Omar Currie said he read his students the book “King and King,” a fairy tale about two princes having a “love” encounter, after he perceived negative gay stereotyping in his class.
Currie said that he was inspired to teach the little kids about two men “hooking up” because a boy in his class acted a little feminine.
“When I read the story, the reaction of parents didn’t come into my mind,” Currie, 25, said Tuesday.
“In that moment, it just seemed natural to me to read the book and have a conversation about treating people with respect. My focus then was on the child, and helping the child.”
The thought that the child just acted feminine could have just stayed as it is. A thought. Some kids act different than others. But this teacher overstepped his bounds and pushed an idea into the under-aged child’s mind. Some could call it “turning out” the child and other impressionable children in the class.
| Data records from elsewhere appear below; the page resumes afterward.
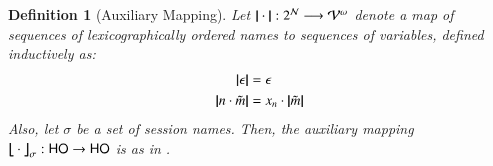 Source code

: \documentclass[preprint,11pt]{elsarticle}
\newtheorem{definition}{Definition}[section]
\newtheorem{proposition}{Proposition}[section]
\begin{document}
{{%

%

%




\begin{definition}[Auxiliary Mapping] \label{d:trabs}\label{d:auxmap}
	Let $|\!|\cdot|\!|: 2^{\mathcal{N}} \longrightarrow \mathcal{V}^\omega$
	denote a map of sequences of lexicographically ordered names to sequences of variables, defined
	inductively 
	as: 
	\begin{align*}
	|\!|\epsilon|\!| & = \epsilon 
	\\
	|\!|n \cdot \tilde{m}|\!| & = x_n \cdot |\!|\tilde{m}|\!|
	\end{align*}
	Also, let $\sigma$ be a set of session names.
	Then, the auxiliary mapping
	$\big\lfloor\!\!\big\lfloor\cdot\big\rfloor\!\!\big\rfloor^{}_\sigma: \mathsf{HO} \to \mathsf{HO}$
	is as in .
\end{definition}

%





}}
\end{document}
Currie claimed his reasons for reading the book was because he knew what it is like to be bullied.
Growing up gay and black in a small town in the eastern part of the state, his memories of middle school are of being a frequent target for teasing and slurs.
Within hours after reading the book to his students, Currie said he got a call from the school’s principal requesting a meeting in her office for the following morning.
The parents of three children soon filed written complaints to a school review committee, which twice upheld the use of the book after heated public meetings.
But the school’s principal also issued a new directive that teachers must submit an advance list of all books they intend to read with students to their parents.
Currie has resigned from Efland-Cheeks Elementary School “because he felt administrators did not support his decision to influence little impressionable children” with homosexual propaganda.
Parents felt their children should be learning more important things like math, reading, and writing.
The school’s assistant principal, Meg Goodhand, who lent Currie the copy of the book he read to his class, has also submitted a letter of resignation.
Currie also said he was “intimidated” by some school administrators because they didn’t agree with his decision, and was asked not to speak to the press about the furor over the book.
Currie said, “I felt they were trying to silence the conversation.”
“King & King” tells the story of a crown prince who has “never cared much for princesses,” and ends up marrying another prince. The book, first published in the Netherlands, was released in the United States in 2002 by Tricycle Press in Berkeley.
The American Library Assn. notes that it was one of the most challenged books in the country in 2003 and 2004.